The most common adverse reactions include fatigue, headache, increased risk of COVID-19 infection, musculoskeletal pain, diarrhea, nausea, and seizures.

Vorasidenib was approved for medical use in the United States in August 2024. It is the first approval by the US Food and Drug Administration (FDA) of a systemic therapy for people with grade 2 astrocytoma or oligodendroglioma with a susceptible isocitrate dehydrogenase-1 or isocitrate dehydrogenase-2 mutation.

== Medical uses ==
Vorasidenib is indicated for the treatment of people aged twelve years of age and older with grade 2 astrocytoma or oligodendroglioma with a susceptible isocitrate dehydrogenase-1 or isocitrate dehydrogenase-2 mutation, following surgery including biopsy, sub-total resection, or gross total resection.

== Side effects ==
The most common adverse reactions include fatigue, headache, increased risk of COVID-19 infection, musculoskeletal pain, diarrhea, nausea, and seizures. The most common grade 3 or 4 laboratory abnormalities include increased alanine aminotransferase, increased aspartate aminotransferase, GGT increased, and decreased neutrophils.

== Pharmacology ==
Agios Pharmaceuticals previously developed the mIDH1 inhibitor ivosidenib and mIDH2 inhibitor enasidenib for treatment of acute myeloid leukemia (AML) with susceptible IDH1 or IDH2 mutations, respectively. However, ivosidenib and enasidenib have low brain exposure, precluding their use in gliomas. Moreover, isoform switching between IDH1 and IDH2 has been observed as a mechanism of resistance to mIDH inhibitor therapy. Vorasidenib was thus developed to improve blood-brain barrier penetration and inhibit both mIDH1/2.

== History ==
Efficacy was evaluated in 331 participants with grade 2 astrocytoma or oligodendroglioma with a susceptible isocitrate dehydrogenase-1 or isocitrate dehydrogenase-2 mutation following surgery enrolled in INDIGO (NCT04164901), a randomized, multicenter, double-blind, placebo-controlled trial. Participants were randomized 1:1 to receive vorasidenib 40 mg orally once daily or placebo orally once daily until disease progression or unacceptable toxicity. Isocitrate dehydrogenase-1 or isocitrate dehydrogenase-2 mutation status was prospectively determined by the Life Technologies Corporation Oncomine Dx Target Test. Participants randomized to placebo were allowed to cross over to vorasidenib after documented radiographic disease progression. Participants who received prior anti-cancer treatment, including chemotherapy or radiation therapy, were excluded.

== Society and culture ==
=== Legal status ===
Vorasidenib was approved for medical use in the United States in August 2024. The FDA granted the application for vorasidenib priority review, fast track, breakthrough therapy, and orphan drug designations.

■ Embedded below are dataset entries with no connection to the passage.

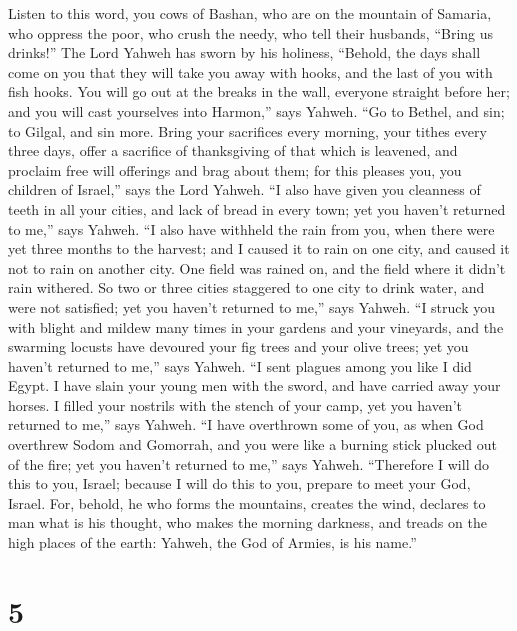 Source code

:  Listen to this word, you cows of Bashan, who are on the
mountain of Samaria, who oppress the poor, who crush the needy, who tell
their husbands, ``Bring us drinks!''  The Lord Yahweh has
sworn by his holiness, ``Behold, the days shall come on you that they
will take you away with hooks, and the last of you with fish hooks.
 You will go out at the breaks in the wall, everyone
straight before her; and you will cast yourselves into Harmon,'' says
Yahweh.  ``Go to Bethel, and sin; to Gilgal, and sin more.
Bring your sacrifices every morning, your tithes every three days,
 offer a sacrifice of thanksgiving of that which is
leavened, and proclaim free will offerings and brag about them; for this
pleases you, you children of Israel,'' says the Lord Yahweh.
 ``I also have given you cleanness of teeth in all your
cities, and lack of bread in every town; yet you haven't returned to
me,'' says Yahweh.  ``I also have withheld the rain from
you, when there were yet three months to the harvest; and I caused it to
rain on one city, and caused it not to rain on another city. One field
was rained on, and the field where it didn't rain withered.
 So two or three cities staggered to one city to drink
water, and were not satisfied; yet you haven't returned to me,'' says
Yahweh.  ``I struck you with blight and mildew many times
in your gardens and your vineyards, and the swarming locusts have
devoured your fig trees and your olive trees; yet you haven't returned
to me,'' says Yahweh.  ``I sent plagues among you like I
did Egypt. I have slain your young men with the sword, and have carried
away your horses. I filled your nostrils with the stench of your camp,
yet you haven't returned to me,'' says Yahweh.  ``I have
overthrown some of you, as when God overthrew Sodom and Gomorrah, and
you were like a burning stick plucked out of the fire; yet you haven't
returned to me,'' says Yahweh.  ``Therefore I will do
this to you, Israel; because I will do this to you, prepare to meet your
God, Israel.  For, behold, he who forms the mountains,
creates the wind, declares to man what is his thought, who makes the
morning darkness, and treads on the high places of the earth: Yahweh,
the God of Armies, is his name.''

\hypertarget{section-4}{%
\section{5}\label{section-4}}

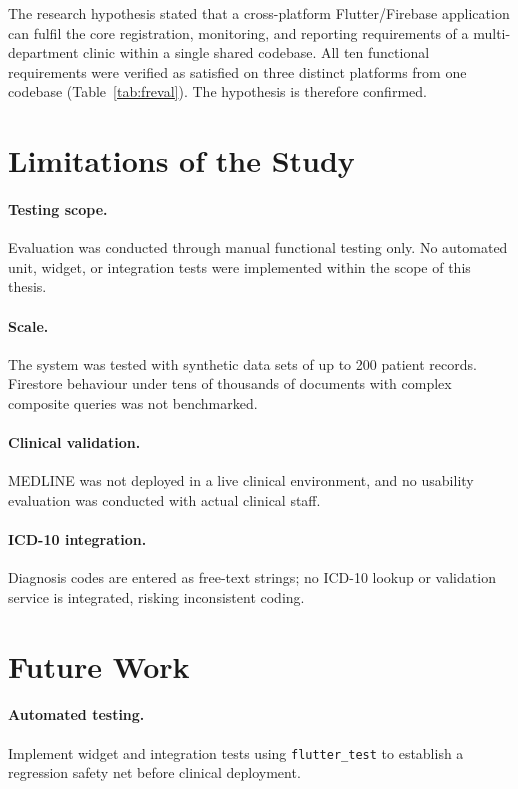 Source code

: \documentclass[12pt,a4paper,oneside]{report}
\begin{document}
The research hypothesis stated that a cross-platform Flutter/Firebase application
can fulfil the core registration, monitoring, and reporting requirements of a
multi-department clinic within a single shared codebase. All ten functional
requirements were verified as satisfied on three distinct platforms from one
codebase (Table~\ref{tab:freval}). The hypothesis is therefore confirmed.

\section{Limitations of the Study}

\paragraph{Testing scope.} Evaluation was conducted through manual functional
testing only. No automated unit, widget, or integration tests were implemented
within the scope of this thesis.

\paragraph{Scale.} The system was tested with synthetic data sets of up to 200
patient records. Firestore behaviour under tens of thousands of documents with
complex composite queries was not benchmarked.

\paragraph{Clinical validation.} MEDLINE was not deployed in a live clinical
environment, and no usability evaluation was conducted with actual clinical
staff.

\paragraph{ICD-10 integration.} Diagnosis codes are entered as free-text
strings; no ICD-10 lookup or validation service is integrated, risking
inconsistent coding.

\section{Future Work}
\label{sec:futurework}

\paragraph{Automated testing.} Implement widget and integration tests using
\texttt{flutter\_test} to establish a regression safety net before clinical
deployment.
\end{document}
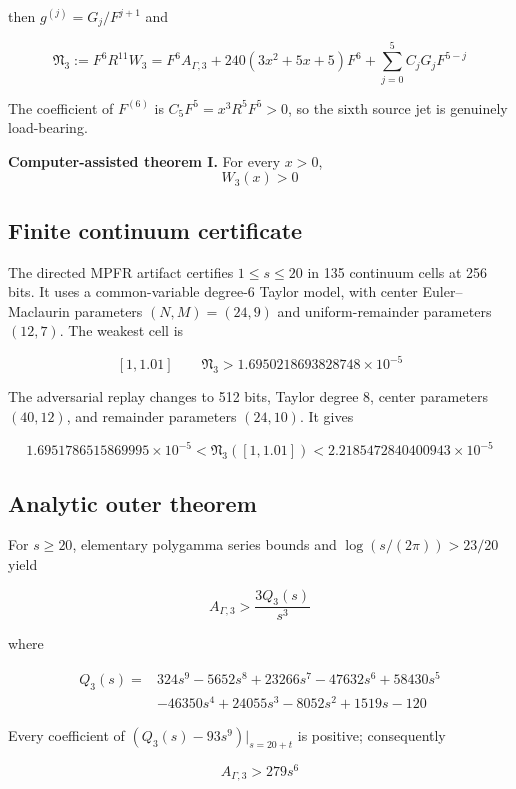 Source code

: \documentclass[
  11pt,
]{book}
\renewenvironment{quote}
  {\begin{tcolorbox}[
      enhanced,
      breakable,
      colback=tncream,
      colframe=tnrust,
      boxrule=0.8pt,
      arc=1.5pt,
      left=7pt,
      right=7pt,
      top=6pt,
      bottom=6pt]}
  {\end{tcolorbox}}
\begin{document}
then \(g^{(j)}=G_j/F^{j+1}\) and

\[
\boxed{
\mathfrak N_3:=F^6R^{11}W_3
=F^6A_{\Gamma,3}
+240(3x^2+5x+5)F^6
+\sum_{j=0}^{5}C_jG_jF^{5-j}
}
\tag{37.4}
\]

The coefficient of \(F^{(6)}\) is \(C_5F^5=x^3R^5F^5>0\), so the sixth
source jet is genuinely load-bearing.

\begin{quote}
\textbf{Computer-assisted theorem I.} For every \(x>0\), \[
\boxed{W_3(x)>0}
\]
\end{quote}

\subsection{Finite continuum
certificate}\label{finite-continuum-certificate-1}

The directed MPFR artifact certifies \(1\le s\le20\) in 135 continuum
cells at 256 bits. It uses a common-variable degree-6 Taylor model, with
center Euler--Maclaurin parameters \((N,M)=(24,9)\) and
uniform-remainder parameters \((12,7)\). The weakest cell is

\[
[1,1.01]
\qquad
\mathfrak N_3>1.6950218693828748\times10^{-5}
\]

The adversarial replay changes to 512 bits, Taylor degree \(8\), center
parameters \((40,12)\), and remainder parameters \((24,10)\). It gives

\[
1.6951786515869995\times10^{-5}
<\mathfrak N_3([1,1.01])
<2.2185472840400943\times10^{-5}
\]

\subsection{Analytic outer theorem}\label{analytic-outer-theorem-1}

For \(s\ge20\), elementary polygamma series bounds and
\(\log(s/(2\pi))>23/20\) yield

\[
A_{\Gamma,3}>\frac{3Q_3(s)}{s^3}
\]

where

\[
\begin{aligned}
Q_3(s)={}&324s^9-5652s^8+23266s^7-47632s^6+58430s^5\\
&-46350s^4+24055s^3-8052s^2+1519s-120
\end{aligned}
\]

Every coefficient of \((Q_3(s)-93s^9)|_{s=20+t}\) is positive;
consequently

\[
A_{\Gamma,3}>279s^6
\]
\end{document}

In July 2025, the Committee for Medicinal Products for Human Use of the European Medicines Agency adopted a positive opinion, recommending the granting of a marketing authorization for the medicinal product Voranigo, intended for the treatment of low grade astrocytoma or oligodendroglioma with an isocitrate dehydrogenase‑1 (IDH1) R132 or isocitrate dehydrogenase-2 (IDH2) R172 mutation in people aged twelve years of age and older weighing at least 40 kg. The applicant for this medicinal product is Les Laboratoires Servier.